## Extracted information:
____

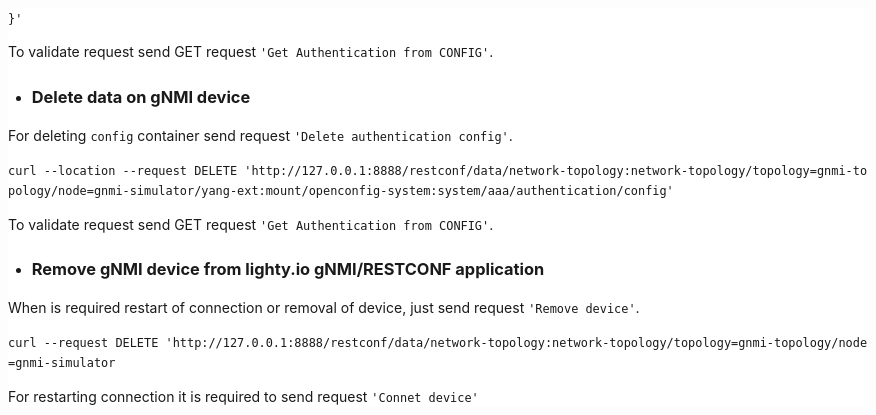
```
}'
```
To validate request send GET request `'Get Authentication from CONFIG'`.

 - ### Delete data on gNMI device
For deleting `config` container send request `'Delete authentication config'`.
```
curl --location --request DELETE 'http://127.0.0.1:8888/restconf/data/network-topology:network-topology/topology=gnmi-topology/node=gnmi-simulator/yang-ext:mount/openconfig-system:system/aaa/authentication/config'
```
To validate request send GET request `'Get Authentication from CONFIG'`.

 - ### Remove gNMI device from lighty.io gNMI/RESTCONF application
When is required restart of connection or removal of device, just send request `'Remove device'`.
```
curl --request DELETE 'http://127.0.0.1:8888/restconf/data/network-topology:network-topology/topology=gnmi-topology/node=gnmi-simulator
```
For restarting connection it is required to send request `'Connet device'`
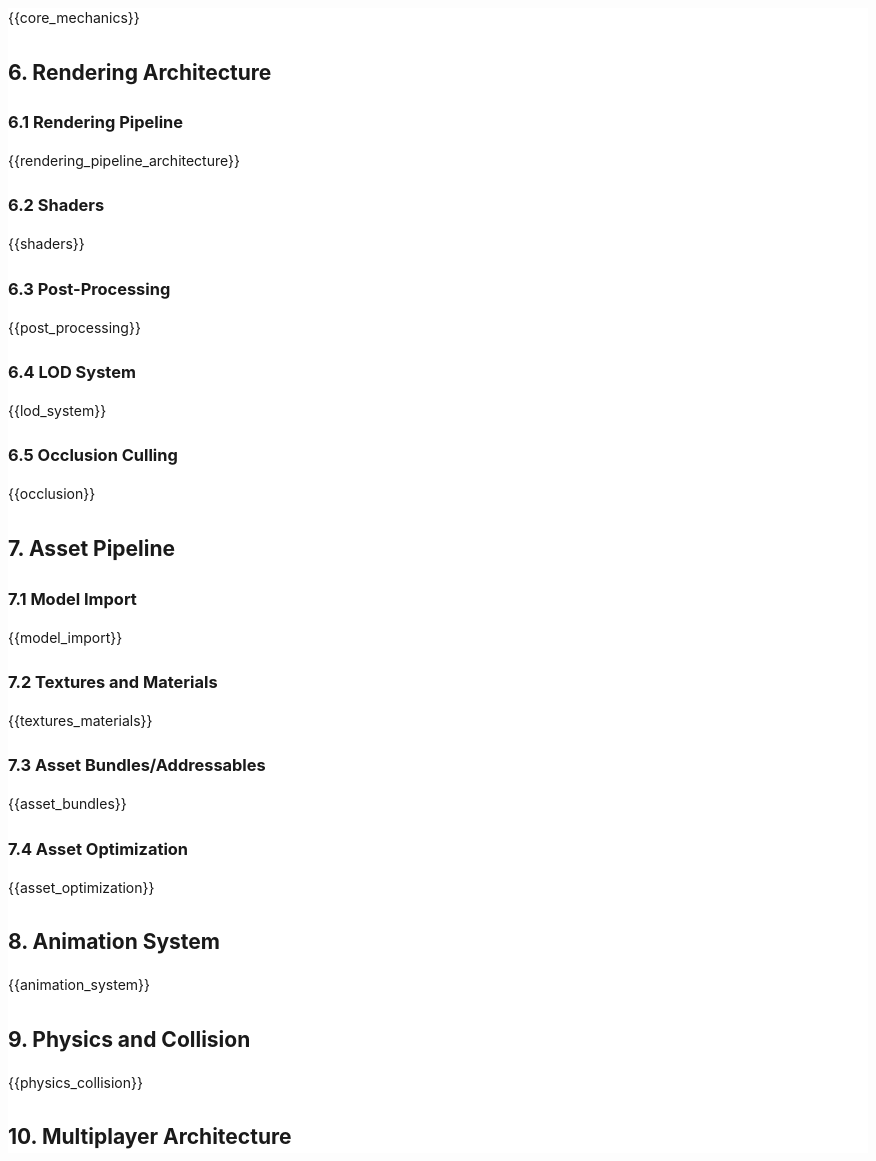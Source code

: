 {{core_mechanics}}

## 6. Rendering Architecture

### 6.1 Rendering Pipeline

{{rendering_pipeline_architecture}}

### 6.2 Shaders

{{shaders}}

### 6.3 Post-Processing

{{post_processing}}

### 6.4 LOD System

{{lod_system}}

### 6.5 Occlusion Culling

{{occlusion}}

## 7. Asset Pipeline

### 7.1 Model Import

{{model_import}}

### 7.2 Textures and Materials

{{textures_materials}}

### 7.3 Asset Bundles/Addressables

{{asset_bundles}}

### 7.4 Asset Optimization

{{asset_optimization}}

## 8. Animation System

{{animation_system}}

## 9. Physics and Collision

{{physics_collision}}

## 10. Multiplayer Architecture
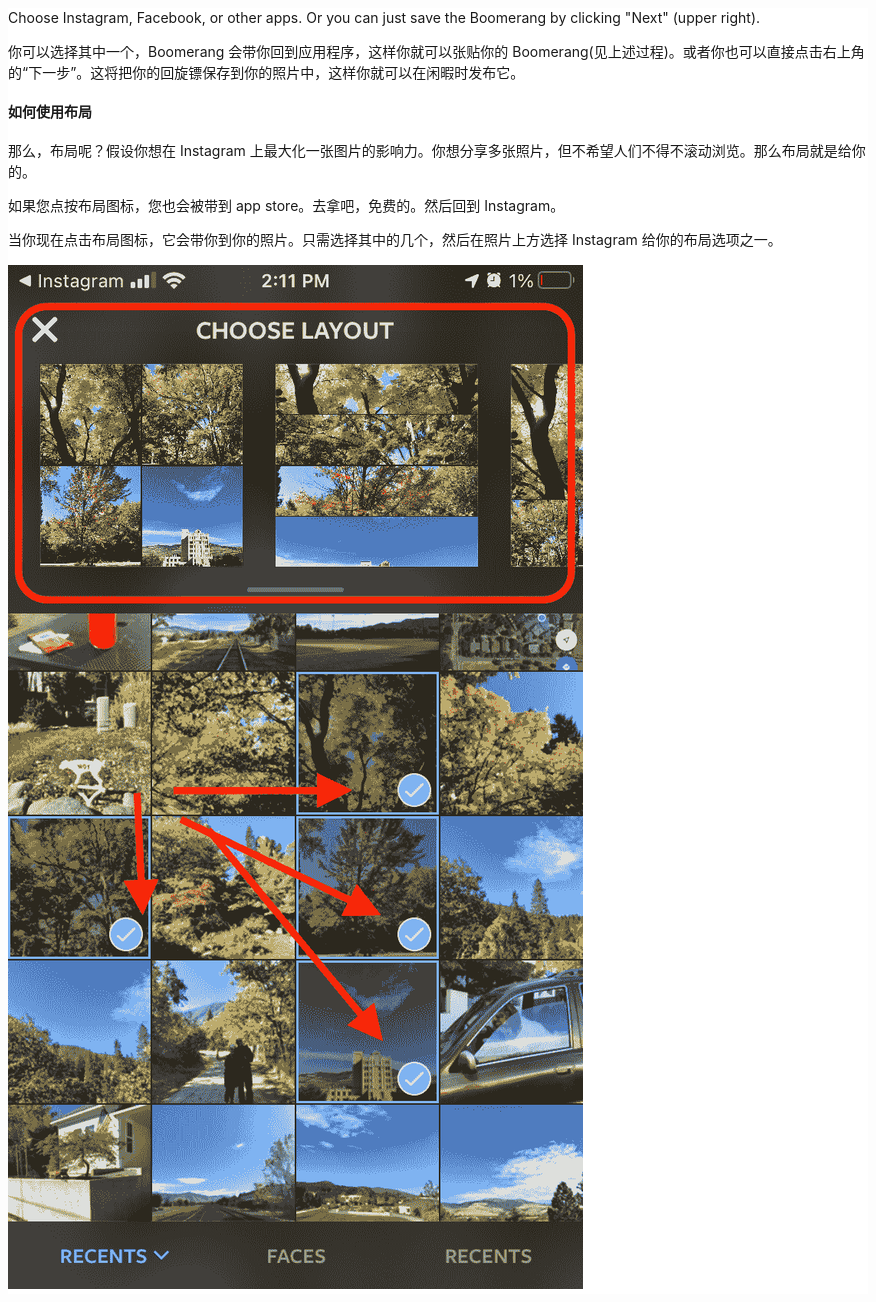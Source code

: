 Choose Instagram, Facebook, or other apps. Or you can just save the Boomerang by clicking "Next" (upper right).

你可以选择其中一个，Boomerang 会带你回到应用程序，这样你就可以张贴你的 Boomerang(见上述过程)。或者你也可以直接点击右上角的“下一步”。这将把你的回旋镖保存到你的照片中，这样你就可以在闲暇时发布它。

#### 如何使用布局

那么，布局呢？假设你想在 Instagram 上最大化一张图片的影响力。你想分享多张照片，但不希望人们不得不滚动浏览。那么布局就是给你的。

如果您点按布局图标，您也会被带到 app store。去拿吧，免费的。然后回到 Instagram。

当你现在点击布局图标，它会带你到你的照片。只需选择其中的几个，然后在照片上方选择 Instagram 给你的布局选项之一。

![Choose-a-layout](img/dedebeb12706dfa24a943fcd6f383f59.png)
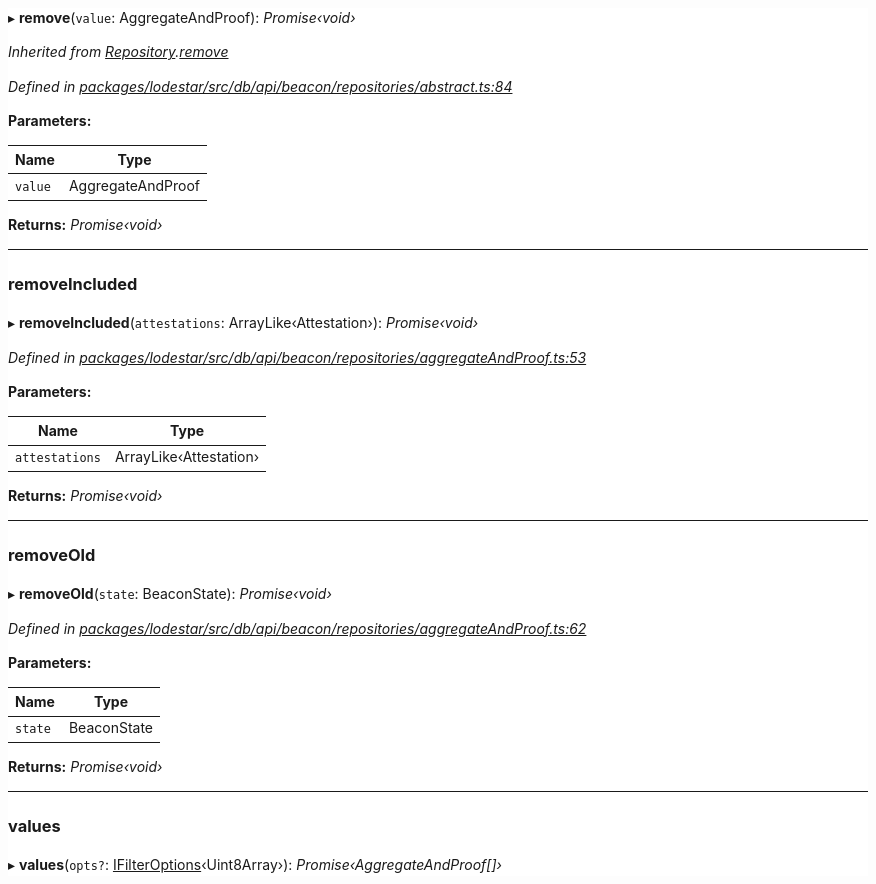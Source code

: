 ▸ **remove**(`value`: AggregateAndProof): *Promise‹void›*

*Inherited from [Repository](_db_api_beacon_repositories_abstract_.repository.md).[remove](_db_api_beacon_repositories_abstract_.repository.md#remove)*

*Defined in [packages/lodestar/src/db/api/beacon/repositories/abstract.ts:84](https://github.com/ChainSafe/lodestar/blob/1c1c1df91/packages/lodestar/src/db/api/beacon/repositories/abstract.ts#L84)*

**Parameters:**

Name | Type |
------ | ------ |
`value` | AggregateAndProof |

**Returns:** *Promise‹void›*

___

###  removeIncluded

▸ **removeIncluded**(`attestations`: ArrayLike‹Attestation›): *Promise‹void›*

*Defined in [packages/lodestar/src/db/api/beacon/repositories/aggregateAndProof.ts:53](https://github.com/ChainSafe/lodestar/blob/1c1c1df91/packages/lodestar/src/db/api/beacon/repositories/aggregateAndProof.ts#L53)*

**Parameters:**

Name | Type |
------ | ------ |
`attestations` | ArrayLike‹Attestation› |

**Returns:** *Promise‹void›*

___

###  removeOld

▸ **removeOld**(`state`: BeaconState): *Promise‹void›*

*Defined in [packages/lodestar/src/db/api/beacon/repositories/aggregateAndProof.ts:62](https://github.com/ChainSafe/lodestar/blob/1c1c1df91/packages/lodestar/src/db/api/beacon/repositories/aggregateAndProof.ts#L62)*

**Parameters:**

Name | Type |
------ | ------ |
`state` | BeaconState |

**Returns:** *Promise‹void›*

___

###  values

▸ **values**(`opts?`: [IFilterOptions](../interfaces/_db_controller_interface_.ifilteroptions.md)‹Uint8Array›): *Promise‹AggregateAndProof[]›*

____

## Work order:
Search the records for the word "data" and copy every line where it occurs.

## Response to this exercise:
 - ### Delete data on gNMI device
curl --location --request DELETE 'http://127.0.0.1:8888/restconf/data/network-topology:network-topology/topology=gnmi-topology/node=gnmi-simulator/yang-ext:mount/openconfig-system:system/aaa/authentication/config'
curl --request DELETE 'http://127.0.0.1:8888/restconf/data/network-topology:network-topology/topology=gnmi-topology/node=gnmi-simulator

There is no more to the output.